→ TASK PROMPT
Read the data that follows. Then repeat it exactly.
(INPUT MATERIAL)
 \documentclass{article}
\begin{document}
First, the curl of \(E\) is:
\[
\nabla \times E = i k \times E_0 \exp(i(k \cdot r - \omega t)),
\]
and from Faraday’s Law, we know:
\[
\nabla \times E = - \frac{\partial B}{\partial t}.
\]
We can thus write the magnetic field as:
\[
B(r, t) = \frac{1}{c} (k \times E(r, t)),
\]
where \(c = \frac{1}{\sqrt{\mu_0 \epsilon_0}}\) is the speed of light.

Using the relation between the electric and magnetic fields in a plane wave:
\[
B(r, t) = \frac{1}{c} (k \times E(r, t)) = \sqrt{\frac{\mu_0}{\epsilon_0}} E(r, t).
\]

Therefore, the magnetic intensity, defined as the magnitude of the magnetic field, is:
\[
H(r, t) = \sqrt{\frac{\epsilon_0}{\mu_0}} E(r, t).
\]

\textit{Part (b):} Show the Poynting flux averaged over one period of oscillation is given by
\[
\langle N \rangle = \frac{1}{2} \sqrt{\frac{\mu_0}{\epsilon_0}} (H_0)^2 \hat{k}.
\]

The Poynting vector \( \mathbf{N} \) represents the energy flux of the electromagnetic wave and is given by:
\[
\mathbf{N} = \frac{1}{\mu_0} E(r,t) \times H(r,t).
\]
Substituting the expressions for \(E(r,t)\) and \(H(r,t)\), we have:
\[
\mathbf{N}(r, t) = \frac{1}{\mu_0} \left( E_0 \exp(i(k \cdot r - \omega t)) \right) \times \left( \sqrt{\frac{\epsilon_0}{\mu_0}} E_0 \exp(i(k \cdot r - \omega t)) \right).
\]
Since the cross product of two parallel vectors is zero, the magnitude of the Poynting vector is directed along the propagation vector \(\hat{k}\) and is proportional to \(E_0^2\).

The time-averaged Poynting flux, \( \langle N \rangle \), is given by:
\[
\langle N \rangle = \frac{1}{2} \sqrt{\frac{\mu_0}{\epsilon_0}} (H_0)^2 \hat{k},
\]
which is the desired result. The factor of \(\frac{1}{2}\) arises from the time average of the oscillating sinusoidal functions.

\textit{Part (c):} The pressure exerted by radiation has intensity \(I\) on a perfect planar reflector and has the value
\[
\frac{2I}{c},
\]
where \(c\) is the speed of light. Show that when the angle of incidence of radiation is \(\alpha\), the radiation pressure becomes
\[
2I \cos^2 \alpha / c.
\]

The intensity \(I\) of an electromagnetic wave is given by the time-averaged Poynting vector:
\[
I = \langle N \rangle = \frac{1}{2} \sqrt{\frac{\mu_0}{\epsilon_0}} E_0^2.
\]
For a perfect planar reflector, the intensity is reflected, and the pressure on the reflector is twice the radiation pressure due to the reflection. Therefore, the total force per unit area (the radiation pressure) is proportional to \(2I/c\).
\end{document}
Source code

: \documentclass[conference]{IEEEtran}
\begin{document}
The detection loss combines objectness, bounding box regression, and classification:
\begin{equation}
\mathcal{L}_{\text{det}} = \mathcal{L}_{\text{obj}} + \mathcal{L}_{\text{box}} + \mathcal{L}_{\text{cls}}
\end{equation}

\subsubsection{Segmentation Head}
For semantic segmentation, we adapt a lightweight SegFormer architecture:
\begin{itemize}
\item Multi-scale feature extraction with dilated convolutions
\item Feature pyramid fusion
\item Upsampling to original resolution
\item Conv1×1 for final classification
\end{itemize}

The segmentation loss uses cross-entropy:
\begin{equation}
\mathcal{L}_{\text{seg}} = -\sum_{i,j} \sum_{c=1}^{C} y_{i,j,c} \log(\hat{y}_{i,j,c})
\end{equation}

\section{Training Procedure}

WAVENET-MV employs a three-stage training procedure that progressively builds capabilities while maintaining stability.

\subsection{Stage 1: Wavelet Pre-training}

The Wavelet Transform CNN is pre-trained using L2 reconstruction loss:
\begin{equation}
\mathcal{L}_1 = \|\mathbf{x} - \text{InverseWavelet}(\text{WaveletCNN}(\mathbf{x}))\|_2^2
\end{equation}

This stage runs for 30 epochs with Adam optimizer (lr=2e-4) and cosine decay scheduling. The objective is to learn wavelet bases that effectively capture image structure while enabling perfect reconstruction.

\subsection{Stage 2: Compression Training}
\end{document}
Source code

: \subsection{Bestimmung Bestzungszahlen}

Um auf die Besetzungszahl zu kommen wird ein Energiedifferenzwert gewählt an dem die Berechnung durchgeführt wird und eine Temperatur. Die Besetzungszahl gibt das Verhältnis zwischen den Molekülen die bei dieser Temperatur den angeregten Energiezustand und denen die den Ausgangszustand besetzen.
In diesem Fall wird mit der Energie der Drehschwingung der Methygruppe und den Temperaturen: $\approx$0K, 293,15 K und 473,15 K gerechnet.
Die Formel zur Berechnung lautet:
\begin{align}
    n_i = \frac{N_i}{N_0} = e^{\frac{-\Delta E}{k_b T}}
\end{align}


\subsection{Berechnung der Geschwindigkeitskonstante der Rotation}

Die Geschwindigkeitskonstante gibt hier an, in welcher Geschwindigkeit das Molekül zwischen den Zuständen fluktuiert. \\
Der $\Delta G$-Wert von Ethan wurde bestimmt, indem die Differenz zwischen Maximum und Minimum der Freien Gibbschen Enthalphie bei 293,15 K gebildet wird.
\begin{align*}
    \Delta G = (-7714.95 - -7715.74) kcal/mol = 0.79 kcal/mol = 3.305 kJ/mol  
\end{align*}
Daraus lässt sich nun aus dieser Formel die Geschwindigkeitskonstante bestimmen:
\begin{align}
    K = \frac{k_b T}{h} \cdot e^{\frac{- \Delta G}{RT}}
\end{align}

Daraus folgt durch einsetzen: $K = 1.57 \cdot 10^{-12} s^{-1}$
(End INPUT MATERIAL)
→ TASK OUTPUT
 \documentclass{article}
\begin{document}
First, the curl of \(E\) is:
\[
\nabla \times E = i k \times E_0 \exp(i(k \cdot r - \omega t)),
\]
and from Faraday’s Law, we know:
\[
\nabla \times E = - \frac{\partial B}{\partial t}.
\]
We can thus write the magnetic field as:
\[
B(r, t) = \frac{1}{c} (k \times E(r, t)),
\]
where \(c = \frac{1}{\sqrt{\mu_0 \epsilon_0}}\) is the speed of light.

Using the relation between the electric and magnetic fields in a plane wave:
\[
B(r, t) = \frac{1}{c} (k \times E(r, t)) = \sqrt{\frac{\mu_0}{\epsilon_0}} E(r, t).
\]

Therefore, the magnetic intensity, defined as the magnitude of the magnetic field, is:
\[
H(r, t) = \sqrt{\frac{\epsilon_0}{\mu_0}} E(r, t).
\]

\textit{Part (b):} Show the Poynting flux averaged over one period of oscillation is given by
\[
\langle N \rangle = \frac{1}{2} \sqrt{\frac{\mu_0}{\epsilon_0}} (H_0)^2 \hat{k}.
\]

The Poynting vector \( \mathbf{N} \) represents the energy flux of the electromagnetic wave and is given by:
\[
\mathbf{N} = \frac{1}{\mu_0} E(r,t) \times H(r,t).
\]
Substituting the expressions for \(E(r,t)\) and \(H(r,t)\), we have:
\[
\mathbf{N}(r, t) = \frac{1}{\mu_0} \left( E_0 \exp(i(k \cdot r - \omega t)) \right) \times \left( \sqrt{\frac{\epsilon_0}{\mu_0}} E_0 \exp(i(k \cdot r - \omega t)) \right).
\]
Since the cross product of two parallel vectors is zero, the magnitude of the Poynting vector is directed along the propagation vector \(\hat{k}\) and is proportional to \(E_0^2\).

The time-averaged Poynting flux, \( \langle N \rangle \), is given by:
\[
\langle N \rangle = \frac{1}{2} \sqrt{\frac{\mu_0}{\epsilon_0}} (H_0)^2 \hat{k},
\]
which is the desired result. The factor of \(\frac{1}{2}\) arises from the time average of the oscillating sinusoidal functions.

\textit{Part (c):} The pressure exerted by radiation has intensity \(I\) on a perfect planar reflector and has the value
\[
\frac{2I}{c},
\]
where \(c\) is the speed of light. Show that when the angle of incidence of radiation is \(\alpha\), the radiation pressure becomes
\[
2I \cos^2 \alpha / c.
\]

The intensity \(I\) of an electromagnetic wave is given by the time-averaged Poynting vector:
\[
I = \langle N \rangle = \frac{1}{2} \sqrt{\frac{\mu_0}{\epsilon_0}} E_0^2.
\]
For a perfect planar reflector, the intensity is reflected, and the pressure on the reflector is twice the radiation pressure due to the reflection. Therefore, the total force per unit area (the radiation pressure) is proportional to \(2I/c\).
\end{document}
Source code

: \documentclass[conference]{IEEEtran}
\begin{document}
The detection loss combines objectness, bounding box regression, and classification:
\begin{equation}
\mathcal{L}_{\text{det}} = \mathcal{L}_{\text{obj}} + \mathcal{L}_{\text{box}} + \mathcal{L}_{\text{cls}}
\end{equation}

\subsubsection{Segmentation Head}
For semantic segmentation, we adapt a lightweight SegFormer architecture:
\begin{itemize}
\item Multi-scale feature extraction with dilated convolutions
\item Feature pyramid fusion
\item Upsampling to original resolution
\item Conv1×1 for final classification
\end{itemize}

The segmentation loss uses cross-entropy:
\begin{equation}
\mathcal{L}_{\text{seg}} = -\sum_{i,j} \sum_{c=1}^{C} y_{i,j,c} \log(\hat{y}_{i,j,c})
\end{equation}

\section{Training Procedure}

WAVENET-MV employs a three-stage training procedure that progressively builds capabilities while maintaining stability.

\subsection{Stage 1: Wavelet Pre-training}

The Wavelet Transform CNN is pre-trained using L2 reconstruction loss:
\begin{equation}
\mathcal{L}_1 = \|\mathbf{x} - \text{InverseWavelet}(\text{WaveletCNN}(\mathbf{x}))\|_2^2
\end{equation}

This stage runs for 30 epochs with Adam optimizer (lr=2e-4) and cosine decay scheduling. The objective is to learn wavelet bases that effectively capture image structure while enabling perfect reconstruction.

\subsection{Stage 2: Compression Training}
\end{document}
Source code

: \subsection{Bestimmung Bestzungszahlen}

Um auf die Besetzungszahl zu kommen wird ein Energiedifferenzwert gewählt an dem die Berechnung durchgeführt wird und eine Temperatur. Die Besetzungszahl gibt das Verhältnis zwischen den Molekülen die bei dieser Temperatur den angeregten Energiezustand und denen die den Ausgangszustand besetzen.
In diesem Fall wird mit der Energie der Drehschwingung der Methygruppe und den Temperaturen: $\approx$0K, 293,15 K und 473,15 K gerechnet.
Die Formel zur Berechnung lautet:
\begin{align}
    n_i = \frac{N_i}{N_0} = e^{\frac{-\Delta E}{k_b T}}
\end{align}


\subsection{Berechnung der Geschwindigkeitskonstante der Rotation}

Die Geschwindigkeitskonstante gibt hier an, in welcher Geschwindigkeit das Molekül zwischen den Zuständen fluktuiert. \\
Der $\Delta G$-Wert von Ethan wurde bestimmt, indem die Differenz zwischen Maximum und Minimum der Freien Gibbschen Enthalphie bei 293,15 K gebildet wird.
\begin{align*}
    \Delta G = (-7714.95 - -7715.74) kcal/mol = 0.79 kcal/mol = 3.305 kJ/mol  
\end{align*}
Daraus lässt sich nun aus dieser Formel die Geschwindigkeitskonstante bestimmen:
\begin{align}
    K = \frac{k_b T}{h} \cdot e^{\frac{- \Delta G}{RT}}
\end{align}

Daraus folgt durch einsetzen: $K = 1.57 \cdot 10^{-12} s^{-1}$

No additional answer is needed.